- [MATERIAL FOR THIS EXERCISE]
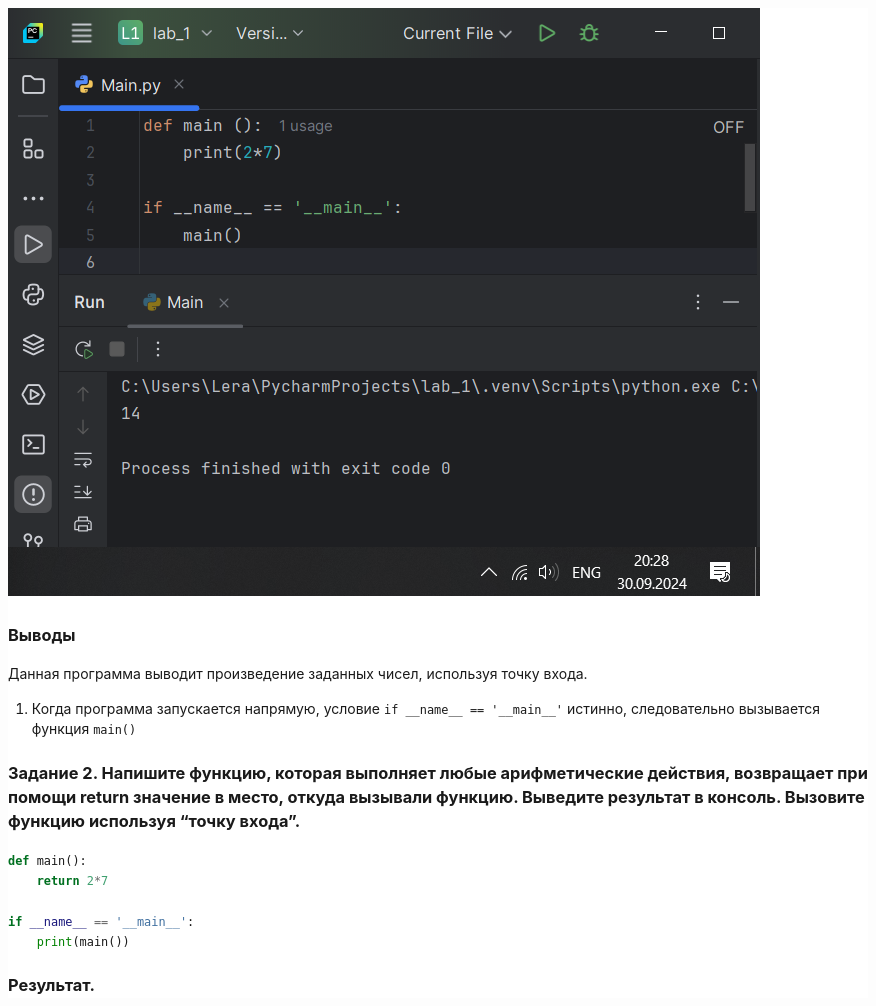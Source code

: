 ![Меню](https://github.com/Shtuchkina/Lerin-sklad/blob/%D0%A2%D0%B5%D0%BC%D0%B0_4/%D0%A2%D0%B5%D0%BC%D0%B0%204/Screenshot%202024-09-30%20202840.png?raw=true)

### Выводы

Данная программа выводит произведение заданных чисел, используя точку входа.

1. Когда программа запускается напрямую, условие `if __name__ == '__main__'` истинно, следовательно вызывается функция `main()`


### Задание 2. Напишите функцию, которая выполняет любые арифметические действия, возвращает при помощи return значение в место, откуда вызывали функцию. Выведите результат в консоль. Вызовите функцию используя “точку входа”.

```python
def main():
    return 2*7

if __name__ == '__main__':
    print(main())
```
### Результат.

- [WHAT IS BEING ASKED] Using the records above, copy all lines that include the word "точку".

- [ANSWER TO THIS EXERCISE]
Данная программа выводит произведение заданных чисел, используя точку входа.
### Задание 2. Напишите функцию, которая выполняет любые арифметические действия, возвращает при помощи return значение в место, откуда вызывали функцию. Выведите результат в консоль. Вызовите функцию используя “точку входа”.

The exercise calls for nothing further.